路千棠看他一眼,又往烧焦的玤山山顶看去,突然笑了,说:“是个好主意——我听说自从那场山火,没人敢上这座山了,方圆十几里都没人敢住了。”
他们说着话便寻着可以落脚的坚实小路,一路上了玤山。
这山烧得确实厉害,半山腰都是黑的,只有一些坚韧的野草灌木参差不齐地露了头,给山路留下一些除焦糊以外的颜色来。
路千棠又说:“说起来也奇怪,如果真有什么山神祭祀,我们来了迎城就该听说了,何故一点动静都没有?”
陈宣沉默了一会儿,说:“你还是觉得山神献祭是确有其事?”
路千棠哎了一声,随手捡了一截断枝,当当地敲在泥巴地上,说:“有点信吧,这话既然有人说,就肯定有他的道理。”
路千棠说着突然回过身,手里断枝一扬,又说:“况且葛乌先生也说,怀疑这病和玤河水有关系。”
“你想啊,”路千棠收了他指点江山的阵势,继续往山上走,说,“山火是确有其事,烧死了许多野物也是确有其事,但是你瞧,火势像是集中在半山腰,而且烧得很猛,若是野物尸体落进水里,那估计都烧透了。”
“但是人的尸体不一样,如果是有人掘心抛尸——”
路千棠顿了顿,没接着说下去。
陈宣接道:“玤河水养了不少沿岸的百姓,若是尸体扔进水里,让人喝下去、吃下去,那……”

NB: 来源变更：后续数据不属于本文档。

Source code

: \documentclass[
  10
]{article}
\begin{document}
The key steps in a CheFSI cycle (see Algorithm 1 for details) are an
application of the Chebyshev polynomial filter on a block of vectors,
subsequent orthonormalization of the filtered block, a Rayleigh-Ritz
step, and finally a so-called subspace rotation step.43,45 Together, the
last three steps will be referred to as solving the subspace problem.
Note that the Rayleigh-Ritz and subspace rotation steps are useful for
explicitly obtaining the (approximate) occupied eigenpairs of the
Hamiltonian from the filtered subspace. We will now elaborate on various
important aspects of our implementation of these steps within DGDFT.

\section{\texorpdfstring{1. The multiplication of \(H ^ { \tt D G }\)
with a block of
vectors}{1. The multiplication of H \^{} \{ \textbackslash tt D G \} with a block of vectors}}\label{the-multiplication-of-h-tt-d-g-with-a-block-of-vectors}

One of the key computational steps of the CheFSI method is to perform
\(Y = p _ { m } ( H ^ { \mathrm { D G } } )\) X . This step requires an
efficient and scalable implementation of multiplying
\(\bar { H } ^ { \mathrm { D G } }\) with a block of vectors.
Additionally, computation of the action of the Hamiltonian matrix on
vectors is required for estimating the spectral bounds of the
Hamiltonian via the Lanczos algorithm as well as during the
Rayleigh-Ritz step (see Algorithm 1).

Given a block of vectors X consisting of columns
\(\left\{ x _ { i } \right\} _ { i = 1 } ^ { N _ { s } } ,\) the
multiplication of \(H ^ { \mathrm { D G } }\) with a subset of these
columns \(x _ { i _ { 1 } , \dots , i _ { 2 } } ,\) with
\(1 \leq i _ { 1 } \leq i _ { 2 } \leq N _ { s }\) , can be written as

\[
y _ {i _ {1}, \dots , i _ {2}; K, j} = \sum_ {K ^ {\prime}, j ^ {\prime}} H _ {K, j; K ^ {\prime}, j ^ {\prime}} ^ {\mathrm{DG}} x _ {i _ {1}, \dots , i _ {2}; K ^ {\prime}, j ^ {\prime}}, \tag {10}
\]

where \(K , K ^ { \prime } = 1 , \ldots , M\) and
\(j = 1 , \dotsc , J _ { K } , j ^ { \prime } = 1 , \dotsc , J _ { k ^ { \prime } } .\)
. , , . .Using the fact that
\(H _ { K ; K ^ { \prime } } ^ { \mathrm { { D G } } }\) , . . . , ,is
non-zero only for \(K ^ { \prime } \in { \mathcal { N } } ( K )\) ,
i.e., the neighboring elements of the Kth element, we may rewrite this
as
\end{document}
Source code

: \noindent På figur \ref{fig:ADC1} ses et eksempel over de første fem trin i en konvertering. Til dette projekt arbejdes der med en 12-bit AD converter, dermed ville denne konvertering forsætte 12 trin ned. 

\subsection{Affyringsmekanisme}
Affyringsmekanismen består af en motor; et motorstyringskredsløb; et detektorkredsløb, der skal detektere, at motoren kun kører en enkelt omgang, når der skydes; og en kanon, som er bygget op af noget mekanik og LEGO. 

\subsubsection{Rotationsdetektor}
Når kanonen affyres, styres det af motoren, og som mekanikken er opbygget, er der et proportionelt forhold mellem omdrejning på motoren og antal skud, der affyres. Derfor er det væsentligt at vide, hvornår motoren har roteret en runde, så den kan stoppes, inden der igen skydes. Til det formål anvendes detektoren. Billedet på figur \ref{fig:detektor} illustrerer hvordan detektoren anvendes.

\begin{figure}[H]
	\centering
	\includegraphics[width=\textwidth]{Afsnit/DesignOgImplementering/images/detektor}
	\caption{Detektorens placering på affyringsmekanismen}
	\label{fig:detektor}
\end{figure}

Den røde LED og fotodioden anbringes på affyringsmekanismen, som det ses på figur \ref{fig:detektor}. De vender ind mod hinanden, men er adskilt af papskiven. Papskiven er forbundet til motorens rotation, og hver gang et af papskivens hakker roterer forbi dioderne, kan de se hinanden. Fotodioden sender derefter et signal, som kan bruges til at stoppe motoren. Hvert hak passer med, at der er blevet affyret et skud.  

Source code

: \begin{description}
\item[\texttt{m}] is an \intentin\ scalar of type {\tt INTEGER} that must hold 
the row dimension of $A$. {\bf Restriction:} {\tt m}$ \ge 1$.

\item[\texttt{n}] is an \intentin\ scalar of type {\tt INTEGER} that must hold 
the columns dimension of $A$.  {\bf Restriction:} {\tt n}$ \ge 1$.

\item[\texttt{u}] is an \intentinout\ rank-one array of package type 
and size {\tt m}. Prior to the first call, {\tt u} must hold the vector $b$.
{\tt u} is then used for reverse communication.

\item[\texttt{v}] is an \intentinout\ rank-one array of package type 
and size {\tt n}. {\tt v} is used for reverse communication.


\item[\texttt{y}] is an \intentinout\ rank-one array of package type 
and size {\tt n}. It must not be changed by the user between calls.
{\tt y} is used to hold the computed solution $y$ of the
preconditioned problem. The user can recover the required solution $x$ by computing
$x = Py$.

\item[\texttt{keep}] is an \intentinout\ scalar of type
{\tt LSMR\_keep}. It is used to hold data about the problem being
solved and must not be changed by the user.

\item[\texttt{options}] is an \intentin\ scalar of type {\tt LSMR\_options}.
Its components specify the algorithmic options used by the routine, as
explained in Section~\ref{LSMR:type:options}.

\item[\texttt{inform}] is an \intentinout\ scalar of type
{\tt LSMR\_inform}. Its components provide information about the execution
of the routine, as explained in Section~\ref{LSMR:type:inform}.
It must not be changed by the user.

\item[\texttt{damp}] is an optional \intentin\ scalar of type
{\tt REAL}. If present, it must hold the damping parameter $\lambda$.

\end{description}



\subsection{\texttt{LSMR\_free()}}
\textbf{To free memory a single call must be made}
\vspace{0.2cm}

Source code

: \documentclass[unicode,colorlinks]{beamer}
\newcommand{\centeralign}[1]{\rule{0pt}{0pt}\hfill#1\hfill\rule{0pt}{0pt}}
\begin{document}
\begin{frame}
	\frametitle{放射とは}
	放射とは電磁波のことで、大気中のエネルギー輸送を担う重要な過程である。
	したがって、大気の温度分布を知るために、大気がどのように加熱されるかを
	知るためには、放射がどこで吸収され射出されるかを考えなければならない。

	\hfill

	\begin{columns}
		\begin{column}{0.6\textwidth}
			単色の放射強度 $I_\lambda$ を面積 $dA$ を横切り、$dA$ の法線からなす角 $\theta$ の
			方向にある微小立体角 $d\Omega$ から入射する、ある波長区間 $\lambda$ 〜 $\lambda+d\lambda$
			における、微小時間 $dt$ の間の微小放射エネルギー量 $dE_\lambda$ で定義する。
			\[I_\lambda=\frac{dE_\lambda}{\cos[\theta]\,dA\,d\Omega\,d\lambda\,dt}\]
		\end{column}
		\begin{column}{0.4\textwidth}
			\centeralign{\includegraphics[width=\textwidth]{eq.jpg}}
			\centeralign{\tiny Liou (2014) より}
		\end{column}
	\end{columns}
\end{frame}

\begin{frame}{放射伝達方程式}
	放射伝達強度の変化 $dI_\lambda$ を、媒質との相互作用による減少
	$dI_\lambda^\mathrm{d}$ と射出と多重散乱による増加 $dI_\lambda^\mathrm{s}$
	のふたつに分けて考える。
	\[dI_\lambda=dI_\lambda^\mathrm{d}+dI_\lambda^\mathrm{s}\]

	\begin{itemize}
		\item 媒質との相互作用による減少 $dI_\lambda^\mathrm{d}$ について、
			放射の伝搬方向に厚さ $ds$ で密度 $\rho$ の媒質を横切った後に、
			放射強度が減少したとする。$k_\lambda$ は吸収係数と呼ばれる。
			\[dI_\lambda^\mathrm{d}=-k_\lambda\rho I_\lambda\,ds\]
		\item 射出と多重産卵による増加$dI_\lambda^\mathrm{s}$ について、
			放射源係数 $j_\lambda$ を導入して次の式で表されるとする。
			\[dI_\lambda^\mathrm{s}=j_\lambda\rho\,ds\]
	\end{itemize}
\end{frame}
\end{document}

陈宣像是被这个想法恶心到了,打了个颤才继续说:“那不染病才是奇了怪了。”
路千棠低低嗯了一声,说:“我有很强的预感。”
“什么?”
他们已经将将抵达山顶,在最后一段山路下停住了,抬头就是郁郁葱葱的绿林。
路千棠抬手指过去,说:“山腰被烧毁,半年了还是黑的,这里倒是长势颇好。”
陈宣顿时心下一沉,说:“这里既然还能长树开花,山腰却那般情景……估计不止着了一场火。”
路千棠笑了一声,声音却冷冰冰的:“我现在明白葛乌先生说的不对劲是什么了——我们上去看看。”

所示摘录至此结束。